CoreOS, an open source lightweight Linux-based operating system designed for massive server deployments, yesterday announced that it has secured $8 million in venture capital funding in series A round led by Kleiner Perkins Caufield & Byers, with follow-on investments from existing investors Sequoia Capital and Fuel Capital.
The company plans to offer support services to clients who do not want to deal with the admin work of servers themselves. Taking the first step in this direction, the company announced CoreOS Managed Linux, a commercial version of its open source operating system, which the company describes as the 'world's first OS as a Service'.
“This is a big day for us. Not only are we announcing funding from one of the top Silicon Valley venture capital firms, we also have worked hard to deliver Managed Linux”, said Alex Polvi, founder and CEO of CoreOS today. “Businesses today can begin to think of CoreOS as an extension of their OS team, and for enterprise Linux customers this is the last migration they will ever need”.

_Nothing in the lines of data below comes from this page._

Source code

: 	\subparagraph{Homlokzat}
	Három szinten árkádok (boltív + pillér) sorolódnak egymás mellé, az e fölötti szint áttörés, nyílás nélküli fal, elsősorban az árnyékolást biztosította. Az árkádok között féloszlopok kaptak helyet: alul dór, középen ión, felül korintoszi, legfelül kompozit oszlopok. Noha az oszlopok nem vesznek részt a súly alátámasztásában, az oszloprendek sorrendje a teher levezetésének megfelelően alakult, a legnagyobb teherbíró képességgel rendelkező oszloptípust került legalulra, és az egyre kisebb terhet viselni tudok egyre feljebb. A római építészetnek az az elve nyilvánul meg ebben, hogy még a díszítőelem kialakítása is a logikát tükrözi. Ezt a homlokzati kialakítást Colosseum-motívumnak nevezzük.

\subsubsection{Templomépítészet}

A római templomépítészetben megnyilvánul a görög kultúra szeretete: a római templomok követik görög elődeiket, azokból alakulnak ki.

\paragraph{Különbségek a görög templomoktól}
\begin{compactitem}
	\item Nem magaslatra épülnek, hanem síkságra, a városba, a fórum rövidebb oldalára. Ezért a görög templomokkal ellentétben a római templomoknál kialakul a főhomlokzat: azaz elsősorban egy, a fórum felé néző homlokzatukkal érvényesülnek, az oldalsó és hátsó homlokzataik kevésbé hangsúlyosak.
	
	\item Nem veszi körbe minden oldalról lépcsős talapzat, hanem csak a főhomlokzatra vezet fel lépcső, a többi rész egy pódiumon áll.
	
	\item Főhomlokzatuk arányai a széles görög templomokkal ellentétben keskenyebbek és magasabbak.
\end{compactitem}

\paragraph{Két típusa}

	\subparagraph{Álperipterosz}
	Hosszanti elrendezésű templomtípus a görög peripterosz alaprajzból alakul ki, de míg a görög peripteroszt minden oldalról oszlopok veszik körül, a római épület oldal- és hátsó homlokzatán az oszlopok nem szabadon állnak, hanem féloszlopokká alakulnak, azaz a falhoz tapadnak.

The monthly charges for the service vary depending upon the number of servers one has. For example, the company charges $100 for managing up to 10 servers. This includes automatic updates, patches and limited support. The company also offers a premium plan that includes phone, chat and email support, as well as access to CoreUpdate, a dashboard that lets you control software updates.
Prices rise sharply as the number of servers increase. For example, 50 servers will set you back $2,100 per month and $6,600 per month for basic and premium subscription, respectively.
An interesting thing about CoreOS is that it doesn't ship with a package manager. Rather, it uses Docker to handle how applications and services are added to the system and managed on it.
Started back in August 2013, the CoreOS project definitely has a bit of momentum going for it right now. Google recently announced that the Y Combinator alum is now officially available on its Compute Engine, putting it right next to industry heavyweights like Debian, RedHat and Suse.